Importing tables as datasets

The “import tables as datasets” feature is available through the API, both for Hive and SQL tables

Importing SQL tables

project = client.get_project("MYPROJECT")

import_definition = project.init_tables_import()
import_definition.add_sql_table("my_sql_connection", "schema_of_the_table", "name_of_the_table")

prepared_import = import_definition.prepare()
future = prepared_import.execute()

import_result = future.wait_for_result()

Importing Hive tables

project = client.get_project("MYPROJECT")

import_definition = project.init_tables_import()
import_definition.add_hive_table("hive_database", "hive_table_name")

prepared_import = import_definition.prepare()
future = prepared_import.execute()

import_result = future.wait_for_result()

Reference documentation

class dataikuapi.dss.project.TablesImportDefinition(client, project_key)

Temporary structure holding the list of tables to import

add_hive_table(hive_database, hive_table)

Add a Hive table to the list of tables to import

Parameters
  • hive_database (str) – the name of the Hive database

  • hive_table (str) – the name of the Hive table

add_sql_table(connection, schema, table)

Add a SQL table to the list of tables to import

Parameters
  • connection (str) – the name of the SQL connection

  • schema (str) – the schema of the table

  • table (str) – the name of the SQL table

add_elasticsearch_index_or_alias(connection, index_or_alias)

Add an Elastic Search index or alias to the list of tables to import

prepare()

Run the first step of the import process.
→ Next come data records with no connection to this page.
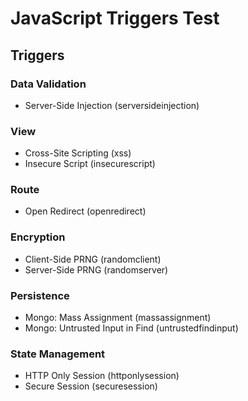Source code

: # JavaScript Triggers Test

## Triggers
### Data Validation
* Server-Side Injection (serversideinjection)

### View
* Cross-Site Scripting (xss)
* Insecure Script (insecurescript)

### Route
* Open Redirect (openredirect)

### Encryption
* Client-Side PRNG (randomclient)
* Server-Side PRNG (randomserver)

### Persistence
* Mongo: Mass Assignment (massassignment)
* Mongo: Untrusted Input in Find (untrustedfindinput)

### State Management
* HTTP Only Session (httponlysession)
* Secure Session (securesession)
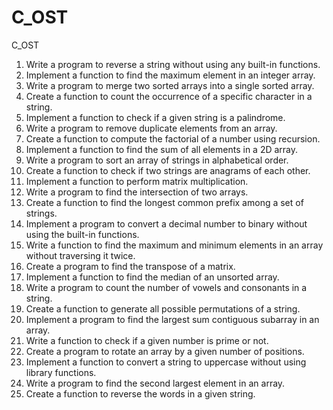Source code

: # C_OST
C_OST
1. Write a program to reverse a string without using any built-in functions.
2. Implement a function to find the maximum element in an integer array.
3. Write a program to merge two sorted arrays into a single sorted array.
4. Create a function to count the occurrence of a specific character in a string.
5. Implement a function to check if a given string is a palindrome.
6. Write a program to remove duplicate elements from an array.
7. Create a function to compute the factorial of a number using recursion.
8. Implement a function to find the sum of all elements in a 2D array.
9. Write a program to sort an array of strings in alphabetical order.
10. Create a function to check if two strings are anagrams of each other.
11. Implement a function to perform matrix multiplication.
12. Write a program to find the intersection of two arrays.
13. Create a function to find the longest common prefix among a set of strings.
14. Implement a program to convert a decimal number to binary without using the built-in
functions.
15. Write a function to find the maximum and minimum elements in an array without traversing
it twice.
16. Create a program to find the transpose of a matrix.
17. Implement a function to find the median of an unsorted array.
18. Write a program to count the number of vowels and consonants in a string.
19. Create a function to generate all possible permutations of a string.
20. Implement a program to find the largest sum contiguous subarray in an array.
21. Write a function to check if a given number is prime or not.
22. Create a program to rotate an array by a given number of positions.
23. Implement a function to convert a string to uppercase without using library functions.
24. Write a program to find the second largest element in an array.
25. Create a function to reverse the words in a given string.
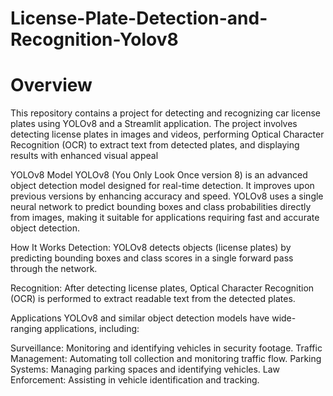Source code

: # License-Plate-Detection-and-Recognition-Yolov8

# Overview
This repository contains a project for detecting and recognizing car license plates using YOLOv8 and a Streamlit application. The project involves detecting license plates in images and videos, performing Optical Character Recognition (OCR) to extract text from detected plates, and displaying results with enhanced visual appeal


YOLOv8 Model
YOLOv8 (You Only Look Once version 8) is an advanced object detection model designed for real-time detection. It improves upon previous versions by enhancing accuracy and speed. YOLOv8 uses a single neural network to predict bounding boxes and class probabilities directly from images, making it suitable for applications requiring fast and accurate object detection.

How It Works
Detection: YOLOv8 detects objects (license plates) by predicting bounding boxes and class scores in a single forward pass through the network.

Recognition: After detecting license plates, Optical Character Recognition (OCR) is performed to extract readable text from the detected plates.

Applications
YOLOv8 and similar object detection models have wide-ranging applications, including:

Surveillance: Monitoring and identifying vehicles in security footage.
Traffic Management: Automating toll collection and monitoring traffic flow.
Parking Systems: Managing parking spaces and identifying vehicles.
Law Enforcement: Assisting in vehicle identification and tracking.
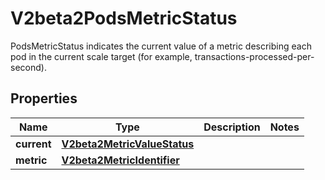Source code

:

# V2beta2PodsMetricStatus

PodsMetricStatus indicates the current value of a metric describing each pod in the current scale target (for example, transactions-processed-per-second).
## Properties

Name | Type | Description | Notes
------------ | ------------- | ------------- | -------------
**current** | [**V2beta2MetricValueStatus**](V2beta2MetricValueStatus.md) |  | 
**metric** | [**V2beta2MetricIdentifier**](V2beta2MetricIdentifier.md) |  | 



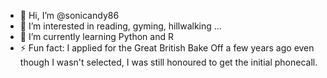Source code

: - 👋 Hi, I’m @sonicandy86
- 👀 I’m interested in reading, gyming, hillwalking ...
- 🌱 I’m currently learning Python and R
- ⚡ Fun fact: I applied for the Great British Bake Off a few years ago even though I wasn't selected, I was still honoured to get the initial phonecall.

<!---
sonicandy86/sonicandy86 is a ✨ special ✨ repository because its `README.md` (this file) appears on your GitHub profile.
You can click the Preview link to take a look at your changes.
--->
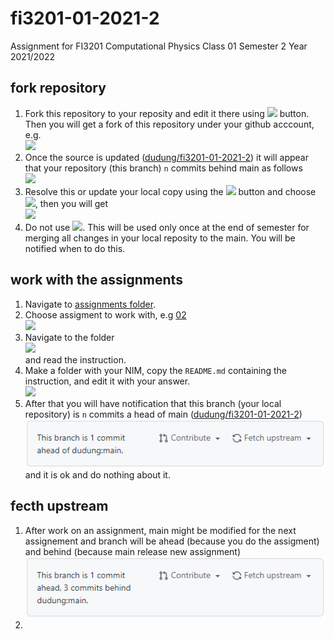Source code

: # fi3201-01-2021-2
Assignment for FI3201 Computational Physics Class 01 Semester 2 Year 2021/2022

## fork repository
1. Fork this repository to your reposity and edit it there using ![](images/github-fork-button.png) button. \
  Then you will get a fork of this repository under your github acccount, e.g. \
  ![](images/forked-repository.png)
2. Once the source is updated ([dudung/fi3201-01-2021-2](https://github.com/dudung/fi3201-01-2021-2)) it will appear that your repository (this branch) `n` commits behind main as follows \
  ![](images/branch-is-behind-main.png)
3. Resolve this or update your local copy using the ![](images/fetch-upstream-button.png) button and choose ![](images/fetch-and-merge-button.png), then you will get \
  ![](images/branch-is-up-to-date-with-main.png)
4. Do not use ![](images/contribute-button.png). This will be used only once at the end of semester for merging all changes in your local reposity to the main. You will be notified when to do this.

## work with the assignments
1. Navigate to [assignments folder](assignments).
2. Choose assigment to work with, e.g [02](assignments/02) \
  ![](images/choosing-assignment.png)
3. Navigate to the folder \
  ![](images/assigment-instruction.png) \
  and read the instruction.
4. Make a folder with your NIM, copy the `README.md` containing the instruction, and edit it with your answer. \
  ![](images/assigment-answer.png)
5. After that you will have notification that this branch (your local repository) is `n` commits a head of main ([dudung/fi3201-01-2021-2](https://github.com/dudung/fi3201-01-2021-2)) \
  ![](images/branch-is-ahead-of-main.png) \
  and it is ok and do nothing about it.

## fecth upstream
1. After work on an assignment, main might be modified for the next assignement and branch will be ahead (because you do the assigment) and behind (because main release new assignment) \
  ![](images/branch-is-ahead-behind-main.png)
2.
In this step, DSS will check the tables whose import you have requested and prepare dataset names and target connections

Returns

an object that allows you to finalize the import process

Return type

TablesPreparedImport

class dataikuapi.dss.project.TablesPreparedImport(client, project_key, candidates)

Result of preparing a tables import. Import can now be finished

execute()

Starts executing the import in background and returns a dataikuapi.dss.future.DSSFuture to wait on the result

Returns

a future to wait on the result

Return type

dataikuapi.dss.future.DSSFuture